Due gesti da parte di Israele: liberare i bambini palestinesi dalle prigioni in modo che vadano alla scuola della pace e non ai pozzi inquinati dalla violenza. Ad oggi il governo palestinese ha un debito di circa 60 milioni di euro per curare i bambini palestinesi con gravi patologie che si trovano negli ospedali israeliani. Il governo israeliano dovrebbe ridurre del 50% il debito, come segno di riconciliazione a partire dai bambini palestinesi più feriti. Due azioni concrete per ricostituire la porta della riconciliazione, non come retorica, ma come azione piccola ed efficace perché cambia i cuori. Abu Mazen dica parole di pace, gli israeliani non si consegnino alla potenza delle armi, ma alla sapienza della politica. Oggi gli israeliani salvano i bambini siriani sulle colline del Golan: a maggior ragione possono salvare i bambini palestinesi come precondizione perché tutti possano salire sul Monte Santo di Dio.
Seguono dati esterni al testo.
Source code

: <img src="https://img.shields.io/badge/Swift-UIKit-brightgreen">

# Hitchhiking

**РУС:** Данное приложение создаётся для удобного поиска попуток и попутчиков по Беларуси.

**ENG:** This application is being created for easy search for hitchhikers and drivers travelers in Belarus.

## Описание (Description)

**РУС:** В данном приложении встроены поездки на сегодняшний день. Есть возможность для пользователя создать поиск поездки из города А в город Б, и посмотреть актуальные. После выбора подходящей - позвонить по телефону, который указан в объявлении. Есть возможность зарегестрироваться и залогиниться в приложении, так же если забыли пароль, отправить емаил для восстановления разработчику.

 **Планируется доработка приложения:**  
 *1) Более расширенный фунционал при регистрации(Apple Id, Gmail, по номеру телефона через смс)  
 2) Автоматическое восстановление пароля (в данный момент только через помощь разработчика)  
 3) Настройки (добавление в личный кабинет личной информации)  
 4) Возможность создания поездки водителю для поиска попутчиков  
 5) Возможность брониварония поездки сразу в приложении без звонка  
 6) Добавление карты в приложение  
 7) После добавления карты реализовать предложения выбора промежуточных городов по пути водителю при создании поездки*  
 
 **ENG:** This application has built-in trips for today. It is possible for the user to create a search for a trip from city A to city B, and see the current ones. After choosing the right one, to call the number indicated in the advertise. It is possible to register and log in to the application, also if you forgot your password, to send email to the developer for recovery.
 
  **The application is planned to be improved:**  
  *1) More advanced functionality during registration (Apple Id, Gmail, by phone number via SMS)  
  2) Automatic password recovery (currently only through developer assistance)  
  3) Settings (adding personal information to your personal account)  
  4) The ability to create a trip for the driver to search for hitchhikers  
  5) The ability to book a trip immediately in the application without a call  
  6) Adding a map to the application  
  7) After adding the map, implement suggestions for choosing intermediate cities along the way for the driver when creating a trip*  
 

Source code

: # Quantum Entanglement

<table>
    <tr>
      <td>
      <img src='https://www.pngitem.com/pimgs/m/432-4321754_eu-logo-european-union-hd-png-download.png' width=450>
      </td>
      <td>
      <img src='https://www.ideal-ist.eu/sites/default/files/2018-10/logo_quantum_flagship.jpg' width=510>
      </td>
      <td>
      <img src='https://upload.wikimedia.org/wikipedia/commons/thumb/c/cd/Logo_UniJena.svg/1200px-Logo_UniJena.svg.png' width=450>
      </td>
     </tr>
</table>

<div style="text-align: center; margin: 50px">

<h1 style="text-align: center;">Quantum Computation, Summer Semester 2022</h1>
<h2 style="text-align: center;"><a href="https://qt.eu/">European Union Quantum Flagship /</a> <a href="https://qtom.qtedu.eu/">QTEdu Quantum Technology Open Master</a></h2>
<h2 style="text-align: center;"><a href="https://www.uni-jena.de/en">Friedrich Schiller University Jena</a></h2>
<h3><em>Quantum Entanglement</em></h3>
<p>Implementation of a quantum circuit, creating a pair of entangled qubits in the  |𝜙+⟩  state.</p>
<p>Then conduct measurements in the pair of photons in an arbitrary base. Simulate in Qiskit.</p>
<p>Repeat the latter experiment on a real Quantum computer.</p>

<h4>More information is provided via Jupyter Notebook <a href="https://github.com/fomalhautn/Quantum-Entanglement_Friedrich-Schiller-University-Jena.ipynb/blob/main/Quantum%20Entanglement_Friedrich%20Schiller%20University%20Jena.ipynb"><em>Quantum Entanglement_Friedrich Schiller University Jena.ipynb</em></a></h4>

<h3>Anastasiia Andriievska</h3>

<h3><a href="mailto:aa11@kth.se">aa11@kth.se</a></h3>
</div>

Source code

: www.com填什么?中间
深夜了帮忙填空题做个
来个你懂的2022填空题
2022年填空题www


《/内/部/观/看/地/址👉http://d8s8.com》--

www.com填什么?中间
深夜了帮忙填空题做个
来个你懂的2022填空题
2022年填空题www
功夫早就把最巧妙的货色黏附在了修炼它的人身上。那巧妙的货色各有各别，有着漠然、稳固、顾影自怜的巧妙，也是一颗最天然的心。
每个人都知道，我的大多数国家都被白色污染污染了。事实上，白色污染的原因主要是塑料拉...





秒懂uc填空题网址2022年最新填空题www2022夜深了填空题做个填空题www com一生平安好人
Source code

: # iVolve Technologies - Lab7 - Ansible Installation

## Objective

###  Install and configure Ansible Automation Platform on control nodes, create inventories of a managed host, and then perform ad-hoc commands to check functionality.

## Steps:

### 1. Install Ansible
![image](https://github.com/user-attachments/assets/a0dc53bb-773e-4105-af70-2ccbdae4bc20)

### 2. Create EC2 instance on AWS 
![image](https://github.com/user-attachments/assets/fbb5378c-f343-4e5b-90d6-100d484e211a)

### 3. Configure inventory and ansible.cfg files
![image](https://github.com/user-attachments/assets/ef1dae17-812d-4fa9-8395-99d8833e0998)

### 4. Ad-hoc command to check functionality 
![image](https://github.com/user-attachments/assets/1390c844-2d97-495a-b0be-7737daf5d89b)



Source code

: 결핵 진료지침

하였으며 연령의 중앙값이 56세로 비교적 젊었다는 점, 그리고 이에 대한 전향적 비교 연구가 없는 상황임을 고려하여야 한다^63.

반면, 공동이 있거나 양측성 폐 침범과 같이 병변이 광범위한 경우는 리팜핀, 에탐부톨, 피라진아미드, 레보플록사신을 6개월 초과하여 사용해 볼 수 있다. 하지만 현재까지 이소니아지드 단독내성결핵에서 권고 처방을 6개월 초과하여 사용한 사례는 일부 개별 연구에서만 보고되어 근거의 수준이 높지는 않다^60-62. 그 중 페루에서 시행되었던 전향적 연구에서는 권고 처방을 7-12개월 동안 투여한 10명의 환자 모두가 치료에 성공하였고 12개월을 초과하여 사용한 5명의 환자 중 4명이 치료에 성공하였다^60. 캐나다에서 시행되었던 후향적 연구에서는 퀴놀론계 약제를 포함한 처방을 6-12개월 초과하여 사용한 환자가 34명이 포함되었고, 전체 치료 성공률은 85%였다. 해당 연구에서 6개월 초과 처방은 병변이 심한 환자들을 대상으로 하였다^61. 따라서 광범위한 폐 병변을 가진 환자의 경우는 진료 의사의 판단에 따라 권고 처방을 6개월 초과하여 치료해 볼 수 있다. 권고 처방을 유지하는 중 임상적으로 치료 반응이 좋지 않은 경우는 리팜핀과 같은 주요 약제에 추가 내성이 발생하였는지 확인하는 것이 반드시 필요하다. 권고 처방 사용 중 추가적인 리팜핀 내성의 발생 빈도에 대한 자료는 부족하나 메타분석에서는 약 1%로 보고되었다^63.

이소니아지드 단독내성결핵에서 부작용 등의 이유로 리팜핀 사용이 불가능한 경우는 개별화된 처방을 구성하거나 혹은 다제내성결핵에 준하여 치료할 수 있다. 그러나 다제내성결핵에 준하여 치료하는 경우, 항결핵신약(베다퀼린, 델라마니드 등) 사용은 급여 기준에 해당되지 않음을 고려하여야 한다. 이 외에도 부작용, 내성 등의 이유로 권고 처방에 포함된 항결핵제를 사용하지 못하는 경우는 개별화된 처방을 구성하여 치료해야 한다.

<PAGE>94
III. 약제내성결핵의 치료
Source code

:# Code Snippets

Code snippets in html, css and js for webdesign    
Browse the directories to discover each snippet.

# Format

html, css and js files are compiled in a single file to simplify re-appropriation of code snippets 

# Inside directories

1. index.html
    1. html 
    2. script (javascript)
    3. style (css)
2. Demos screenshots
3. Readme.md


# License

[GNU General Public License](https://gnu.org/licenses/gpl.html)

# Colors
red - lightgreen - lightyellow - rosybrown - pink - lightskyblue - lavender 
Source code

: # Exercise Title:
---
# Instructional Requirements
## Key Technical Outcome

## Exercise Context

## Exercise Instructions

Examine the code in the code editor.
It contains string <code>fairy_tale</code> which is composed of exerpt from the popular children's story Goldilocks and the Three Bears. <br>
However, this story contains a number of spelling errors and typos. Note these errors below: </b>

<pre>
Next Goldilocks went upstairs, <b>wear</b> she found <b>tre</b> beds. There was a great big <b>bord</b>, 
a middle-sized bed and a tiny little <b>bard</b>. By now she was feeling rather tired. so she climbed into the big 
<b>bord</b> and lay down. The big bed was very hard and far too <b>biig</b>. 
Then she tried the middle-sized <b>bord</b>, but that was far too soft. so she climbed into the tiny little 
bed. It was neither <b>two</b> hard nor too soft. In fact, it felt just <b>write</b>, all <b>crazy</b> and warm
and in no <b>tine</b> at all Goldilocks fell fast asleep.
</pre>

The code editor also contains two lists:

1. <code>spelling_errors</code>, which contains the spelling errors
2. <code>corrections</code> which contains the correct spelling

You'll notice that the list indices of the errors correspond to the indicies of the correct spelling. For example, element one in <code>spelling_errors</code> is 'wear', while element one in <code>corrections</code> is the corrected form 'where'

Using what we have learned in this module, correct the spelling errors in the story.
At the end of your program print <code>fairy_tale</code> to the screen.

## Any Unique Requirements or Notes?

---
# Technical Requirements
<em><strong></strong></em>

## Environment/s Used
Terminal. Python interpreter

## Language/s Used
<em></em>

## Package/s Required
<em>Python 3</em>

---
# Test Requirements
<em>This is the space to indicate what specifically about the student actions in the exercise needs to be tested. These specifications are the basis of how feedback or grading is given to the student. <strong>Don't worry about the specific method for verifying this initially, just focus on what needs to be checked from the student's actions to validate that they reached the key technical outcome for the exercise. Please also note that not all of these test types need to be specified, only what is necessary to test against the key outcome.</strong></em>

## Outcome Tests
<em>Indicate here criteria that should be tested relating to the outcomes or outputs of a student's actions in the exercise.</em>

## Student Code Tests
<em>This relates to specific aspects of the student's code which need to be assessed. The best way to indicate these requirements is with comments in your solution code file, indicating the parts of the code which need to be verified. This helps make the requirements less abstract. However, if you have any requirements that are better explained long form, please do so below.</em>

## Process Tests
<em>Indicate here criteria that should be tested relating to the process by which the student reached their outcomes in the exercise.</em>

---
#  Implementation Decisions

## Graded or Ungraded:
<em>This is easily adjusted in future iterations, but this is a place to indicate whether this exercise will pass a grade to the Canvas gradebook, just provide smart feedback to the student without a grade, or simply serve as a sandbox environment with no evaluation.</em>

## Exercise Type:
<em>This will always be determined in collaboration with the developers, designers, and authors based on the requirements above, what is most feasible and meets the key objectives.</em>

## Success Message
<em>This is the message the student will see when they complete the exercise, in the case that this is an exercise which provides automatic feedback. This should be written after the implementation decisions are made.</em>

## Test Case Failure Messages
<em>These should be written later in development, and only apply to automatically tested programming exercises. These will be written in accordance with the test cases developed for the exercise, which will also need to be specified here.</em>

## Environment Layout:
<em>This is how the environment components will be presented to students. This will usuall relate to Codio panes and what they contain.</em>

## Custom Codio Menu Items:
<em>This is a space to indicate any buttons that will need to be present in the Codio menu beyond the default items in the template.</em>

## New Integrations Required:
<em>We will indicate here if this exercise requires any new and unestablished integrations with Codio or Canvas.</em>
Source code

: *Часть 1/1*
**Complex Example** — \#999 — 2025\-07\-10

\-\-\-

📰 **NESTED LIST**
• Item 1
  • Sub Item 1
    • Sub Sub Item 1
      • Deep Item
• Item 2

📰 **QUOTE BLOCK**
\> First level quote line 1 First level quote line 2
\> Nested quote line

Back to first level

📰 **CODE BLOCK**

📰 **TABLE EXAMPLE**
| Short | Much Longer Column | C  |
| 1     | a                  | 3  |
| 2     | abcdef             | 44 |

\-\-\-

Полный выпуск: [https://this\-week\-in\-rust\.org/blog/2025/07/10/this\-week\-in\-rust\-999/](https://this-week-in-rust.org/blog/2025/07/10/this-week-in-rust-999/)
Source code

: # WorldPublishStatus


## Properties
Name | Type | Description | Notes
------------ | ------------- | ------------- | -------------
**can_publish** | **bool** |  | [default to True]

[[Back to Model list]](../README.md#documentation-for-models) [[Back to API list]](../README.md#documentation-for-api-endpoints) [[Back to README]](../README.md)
Le vittime sono i veri maestri della pace. Gli israeliani abbandonino la politica come Potenza delle armi e i palestinesi abbandonino una volta per sempre la via della resistenza armata. Oggi il futuro dei palestinesi sta in una carta costituzionale con al centro la libertà religiosa, la non violenza, la pace e la riconciliazione, la convivenza tra le tre religioni monoteiste. I cristiani hanno grandi responsabilità perché ebrei e musulmani si incontrino nei luoghi santi. Non si tratta di costituire delle tifoserie ma di essere testimoni di perdono, non solo la vocazione al perdono ma il peso del perdono da cui tutti vogliono fuggire per scaricarlo sul nemico. E Gerusalemme è la città della violenza che uccide i profeti e al tempo stesso è il luogo in cui Dio si manifesta nell’innocente crocifisso, che perdona.